My post is very similar to this one. I have a Docker container running a very simple node.js/express app listening on port 3000, running on a Google Compute Engine with http and https firewall rules enabled.
For some reason however no processes are listening on any public ports (443 and 80). When I type sudo netstat -tnlp tcp
I get:
Active Internet connections (only servers)
Proto Recv-Q Send-Q Local Address Foreign Address State PID/Program name
tcp 0 0 0.0.0.0:5355 0.0.0.0:* LISTEN 288/systemd-resolve
tcp 0 0 0.0.0.0:22 0.0.0.0:* LISTEN 296/sshd
tcp6 0 0 :::5355 :::* LISTEN 288/systemd-resolve
tcp6 0 0 :::3000 :::* LISTEN 1216/node
As well when I run nmap <EXPOSED_IP>
I get:
Not shown: 993 filtered ports
PORT STATE SERVICE
21/tcp open ftp
22/tcp open ssh
80/tcp closed http
443/tcp closed https
554/tcp open rtsp
3389/tcp closed ms-wbt-server
7070/tcp open realserver
I am aware that nothing is listening on ports 443 or port 80, and I see my app is listening on port 3000, but I'm not sure how to change / map / expose that. I tried changing my docker-compose to:
...
ports:
- "80:3000"
- "443:3000"
- "3000:3000"
...
But that didn't seem to work. I'm aware I'm not using docker-compose in the VM so that makes sense that it doesn't make a difference. I read here I shouldn't expose public ports in a Dockerfile so that I can run multiple containers on a single VM instance which makes sense. But still not sure how to map 443 and 80 to my container. Any ideas?

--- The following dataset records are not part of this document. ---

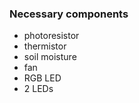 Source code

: ### Necessary components
 - photoresistor
 - thermistor
 - soil moisture
 - fan
 - RGB LED
 - 2 LEDs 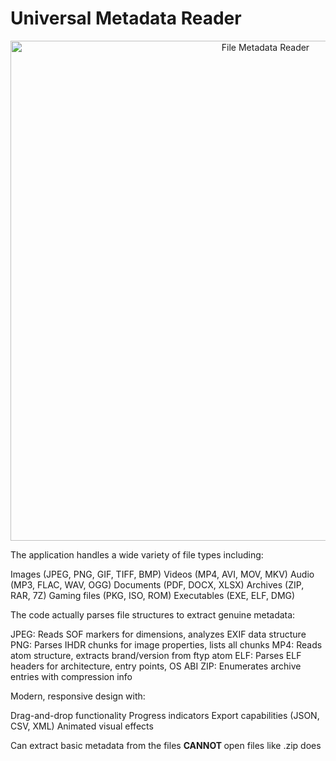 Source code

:# Universal Metadata Reader
<p align="center">
  <img src="https://cdn.discordapp.com/attachments/1396563817235742820/1396563830754119690/image.png?ex=687e8aec&is=687d396c&hm=0a10ade649df0a440feb47e0f11ceef04548108e2f3ab63b54f1a09e31dbe13b&" alt="File Metadata Reader" width="800"/>
</p>
The application handles a wide variety of file types including:

Images (JPEG, PNG, GIF, TIFF, BMP)
Videos (MP4, AVI, MOV, MKV)
Audio (MP3, FLAC, WAV, OGG)
Documents (PDF, DOCX, XLSX)
Archives (ZIP, RAR, 7Z)
Gaming files (PKG, ISO, ROM)
Executables (EXE, ELF, DMG)

The code actually parses file structures to extract genuine metadata:

JPEG: Reads SOF markers for dimensions, analyzes EXIF data structure
PNG: Parses IHDR chunks for image properties, lists all chunks
MP4: Reads atom structure, extracts brand/version from ftyp atom
ELF: Parses ELF headers for architecture, entry points, OS ABI
ZIP: Enumerates archive entries with compression info

Modern, responsive design with:

Drag-and-drop functionality
Progress indicators
Export capabilities (JSON, CSV, XML)
Animated visual effects

Can extract basic metadata from the files <b> CANNOT </b> open files like .zip does
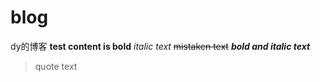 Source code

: # blog
dy的博客
**test content is bold**
*italic text*
~~mistaken text~~
***bold and italic text***
> quote text
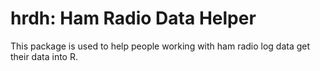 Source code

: # hrdh: Ham Radio Data Helper

This package is used to help people working with ham radio log data get their data into R.
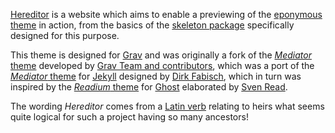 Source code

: [Hereditor](https://htg.gizmecano.net) is a website which aims to enable a previewing of the [eponymous theme](https://github.com/gizmecano/grav-theme-hereditor/) in action, from the basics of the [skeleton package](https://github.com/gizmecano/grav-skeleton-hereditor-site) specifically designed for this purpose.

This theme is designed for [Grav](https://github.com/getgrav/grav) and was originally a fork of the [_Mediator_ theme](https://github.com/getgrav/grav-theme-mediator) developed by [Grav Team and contributors](https://github.com/getgrav/grav-theme-mediator/graphs/contributors), which was a port of the [_Mediator_ theme](https://github.com/dirkfabisch/mediator) for [Jekyll](https://github.com/jekyll/jekyll) designed by [Dirk Fabisch](https://twitter.com/dirkfabisch), which in turn was inspired by the [_Readium_ theme](https://github.com/starburst1977/readium) for [Ghost](https://github.com/TryGhost/Ghost) elaborated by [Sven Read](https://twitter.com/starburst1977). 

The wording _Hereditor_ comes from a [Latin verb](https://en.wiktionary.org/wiki/heredito#Latin) relating to heirs what seems quite logical for such a project having so many ancestors!
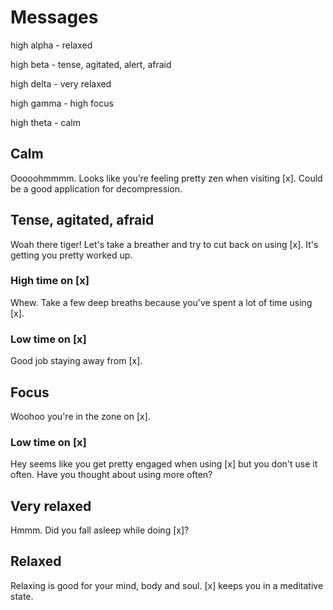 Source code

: # Messages

high alpha - relaxed

high beta - tense, agitated, alert, afraid

high delta - very relaxed

high gamma - high focus

high theta - calm


## Calm

Ooooohmmmm. Looks like you’re feeling pretty zen when visiting [x]. Could be a good application for decompression.


## Tense, agitated, afraid

Woah there tiger! Let's take a breather and try to cut back on using [x]. It's getting you pretty worked up.

### High time on [x]

Whew. Take a few deep breaths because you've spent a lot of time using [x].

### Low time on [x]

Good job staying away from [x].


## Focus

Woohoo you're in the zone on [x].

### Low time on [x]

Hey seems like you get pretty engaged when using [x] but you don't use it often. Have you thought about using more often?


## Very relaxed

Hmmm. Did you fall asleep while doing [x]?
## Relaxed

Relaxing is good for your mind, body and soul. [x] keeps you in a meditative state.
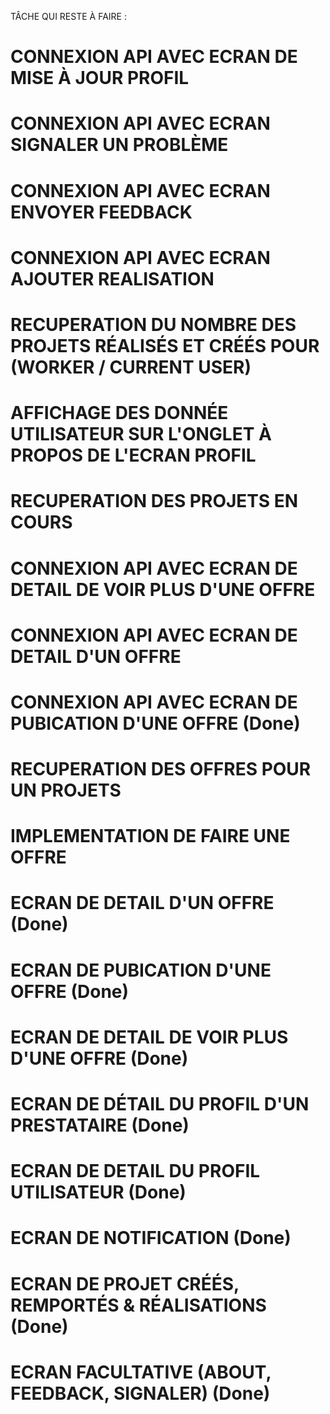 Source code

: TÂCHE QUI RESTE À FAIRE :
# CONNEXION API AVEC ECRAN DE MISE À JOUR PROFIL
# CONNEXION API AVEC ECRAN SIGNALER UN PROBLÈME
# CONNEXION API AVEC ECRAN ENVOYER FEEDBACK
# CONNEXION API AVEC ECRAN AJOUTER REALISATION
# RECUPERATION DU NOMBRE DES PROJETS RÉALISÉS ET CRÉÉS POUR (WORKER / CURRENT USER)
# AFFICHAGE DES DONNÉE UTILISATEUR SUR L'ONGLET À PROPOS DE L'ECRAN PROFIL
# RECUPERATION DES PROJETS EN COURS
# CONNEXION API AVEC ECRAN DE DETAIL DE VOIR PLUS D'UNE OFFRE
# CONNEXION API AVEC ECRAN DE DETAIL D'UN OFFRE
# CONNEXION API AVEC ECRAN DE PUBICATION D'UNE OFFRE (Done)
# RECUPERATION DES OFFRES POUR UN PROJETS
# IMPLEMENTATION DE FAIRE UNE OFFRE


 # ECRAN DE DETAIL D'UN OFFRE (Done)
 # ECRAN DE PUBICATION D'UNE OFFRE (Done)
  # ECRAN DE DETAIL DE VOIR PLUS D'UNE OFFRE (Done)
 # ECRAN DE DÉTAIL DU PROFIL D'UN PRESTATAIRE (Done)
 # ECRAN DE DETAIL DU PROFIL UTILISATEUR (Done)
 # ECRAN DE NOTIFICATION (Done)
 # ECRAN DE PROJET CRÉÉS, REMPORTÉS & RÉALISATIONS (Done)
 # ECRAN FACULTATIVE (ABOUT, FEEDBACK, SIGNALER) (Done) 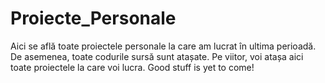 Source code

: # Proiecte_Personale
Aici se află toate proiectele personale la care am lucrat în ultima perioadă. De asemenea, toate codurile sursă sunt atașate.
Pe viitor, voi atașa aici toate proiectele la care voi lucra. Good stuff is yet to come!
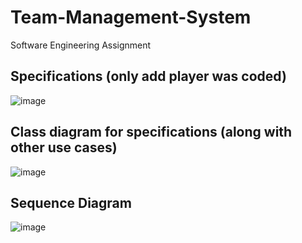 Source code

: # Team-Management-System
Software Engineering Assignment

## Specifications (only add player was coded)
![image](https://user-images.githubusercontent.com/85257187/221427461-09887c66-f05a-4d9e-bf87-d6c4c3440715.png)

## Class diagram for specifications (along with other use cases)
![image](https://user-images.githubusercontent.com/85257187/221427550-336c6617-d0d2-4767-bbed-218e3c4315c4.png)

## Sequence Diagram
![image](https://user-images.githubusercontent.com/85257187/221427606-e8099637-9075-492e-9541-6fd915713887.png)
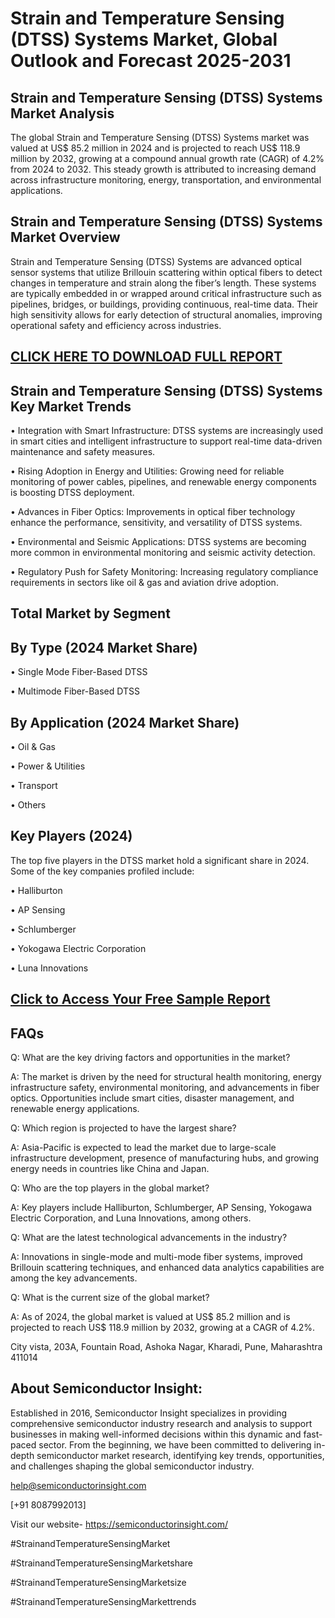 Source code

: Strain and Temperature Sensing (DTSS) Systems Market, Global Outlook and Forecast 2025-2031
=
Strain and Temperature Sensing (DTSS) Systems Market Analysis
-
The global Strain and Temperature Sensing (DTSS) Systems market was valued at US$ 85.2 million in 2024 and is projected to reach US$ 118.9 million by 2032, growing at a compound annual growth rate (CAGR) of 4.2% from 2024 to 2032. This steady growth is attributed to increasing demand across infrastructure monitoring, energy, transportation, and environmental applications.

Strain and Temperature Sensing (DTSS) Systems Market Overview
-
Strain and Temperature Sensing (DTSS) Systems are advanced optical sensor systems that utilize Brillouin scattering within optical fibers to detect changes in temperature and strain along the fiber’s length. These systems are typically embedded in or wrapped around critical infrastructure such as pipelines, bridges, or buildings, providing continuous, real-time data. Their high sensitivity allows for early detection of structural anomalies, improving operational safety and efficiency across industries.

[CLICK HERE TO DOWNLOAD FULL REPORT](https://semiconductorinsight.com/report/strain-and-temperature-sensing-dtss-systems-market/)
-
Strain and Temperature Sensing (DTSS) Systems Key Market Trends
-
•	Integration with Smart Infrastructure: DTSS systems are increasingly used in smart cities and intelligent infrastructure to support real-time data-driven maintenance and safety measures.

•	Rising Adoption in Energy and Utilities: Growing need for reliable monitoring of power cables, pipelines, and renewable energy components is boosting DTSS deployment.

•	Advances in Fiber Optics: Improvements in optical fiber technology enhance the performance, sensitivity, and versatility of DTSS systems.

•	Environmental and Seismic Applications: DTSS systems are becoming more common in environmental monitoring and seismic activity detection.

•	Regulatory Push for Safety Monitoring: Increasing regulatory compliance requirements in sectors like oil & gas and aviation drive adoption.

Total Market by Segment
-
By Type (2024 Market Share)
-
•	Single Mode Fiber-Based DTSS

•	Multimode Fiber-Based DTSS

By Application (2024 Market Share)
-
•	Oil & Gas

•	Power & Utilities

•	Transport

•	Others

Key Players (2024)
-
The top five players in the DTSS market hold a significant share in 2024. Some of the key companies profiled include:

•	Halliburton

•	AP Sensing

•	Schlumberger

•	Yokogawa Electric Corporation

•	Luna Innovations

[Click to Access Your Free Sample Report](https://semiconductorinsight.com/report/strain-and-temperature-sensing-dtss-systems-market/)
-
FAQs
-
Q: What are the key driving factors and opportunities in the market?

A: The market is driven by the need for structural health monitoring, energy infrastructure safety, environmental monitoring, and advancements in fiber optics. Opportunities include smart cities, disaster management, and renewable energy applications.

Q: Which region is projected to have the largest share?

A: Asia-Pacific is expected to lead the market due to large-scale infrastructure development, presence of manufacturing hubs, and growing energy needs in countries like China and Japan.

Q: Who are the top players in the global market?

A: Key players include Halliburton, Schlumberger, AP Sensing, Yokogawa Electric Corporation, and Luna Innovations, among others.

Q: What are the latest technological advancements in the industry?

A: Innovations in single-mode and multi-mode fiber systems, improved Brillouin scattering techniques, and enhanced data analytics capabilities are among the key advancements.

Q: What is the current size of the global market?

A: As of 2024, the global market is valued at US$ 85.2 million and is projected to reach US$ 118.9 million by 2032, growing at a CAGR of 4.2%.

City vista, 203A, Fountain Road, Ashoka Nagar, Kharadi, Pune, Maharashtra 411014

About Semiconductor Insight:
-
Established in 2016, Semiconductor Insight specializes in providing comprehensive semiconductor industry research and analysis to support businesses in making well-informed decisions within this dynamic and fast-paced sector. From the beginning, we have been committed to delivering in-depth semiconductor market research, identifying key trends, opportunities, and challenges shaping the global semiconductor industry.

help@semiconductorinsight.com 

[+91 8087992013] 

Visit our website- https://semiconductorinsight.com/ 

#StrainandTemperatureSensingMarket

#StrainandTemperatureSensingMarketshare

#StrainandTemperatureSensingMarketsize

#StrainandTemperatureSensingMarkettrends




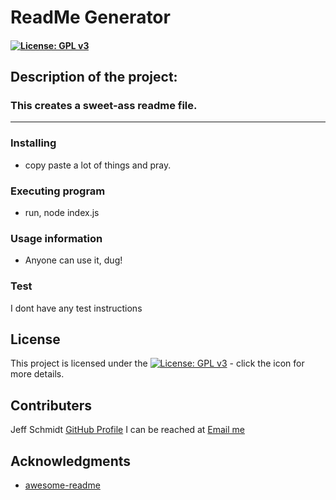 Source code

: 
# ReadMe Generator

####  [![License: GPL v3](https://img.shields.io/badge/License-GPLv3-blue.svg)](https://www.gnu.org/licenses/gpl-3.0)

## Description of the project:
### This creates a sweet-ass readme file.

---

### Installing

* copy paste a lot of things and pray.

### Executing program

* run, node index.js

### Usage information

* Anyone can use it, dug!

### Test

I dont have any test instructions

## License

This project is licensed under the  [![License: GPL v3](https://img.shields.io/badge/License-GPLv3-blue.svg)](https://www.gnu.org/licenses/gpl-3.0)  - click the icon for more details.

## Contributers

Jeff Schmidt [GitHub Profile](https://github.com/jeff-t-schmidt) I can be reached at [Email me](mailto:jeff@jeff.com)

## Acknowledgments

* [awesome-readme](https://github.com/Rufasa85/)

You can only deploy one container for each VM instance. Consider Kubernetes Engine if you need to deploy multiple containers per VM instance. Contact the team if your use case requires you to deploy multiple containers on a Compute Engine instance.
It looks like I'm only allowed to run one container per VM anyway so maybe I'll try forwarding ports on my Dockerfile...
I finally figured it out. 🎉
Turns out I was trying to manage ports from within the Dockerfile, which obviously does not control the host.
So I included the answer from this post:
sudo iptables -t nat -A PREROUTING -i eth0 -p tcp --dport 80 -j REDIRECT --to-port 3000
in the creation of my Google Compute Instance Template as such:
--metadata startup-script="sudo iptables -t nat -A PREROUTING -i eth0 -p tcp --dport 80 -j REDIRECT --to-port 3000"
And then created an instance based off that template. Hooray for learning!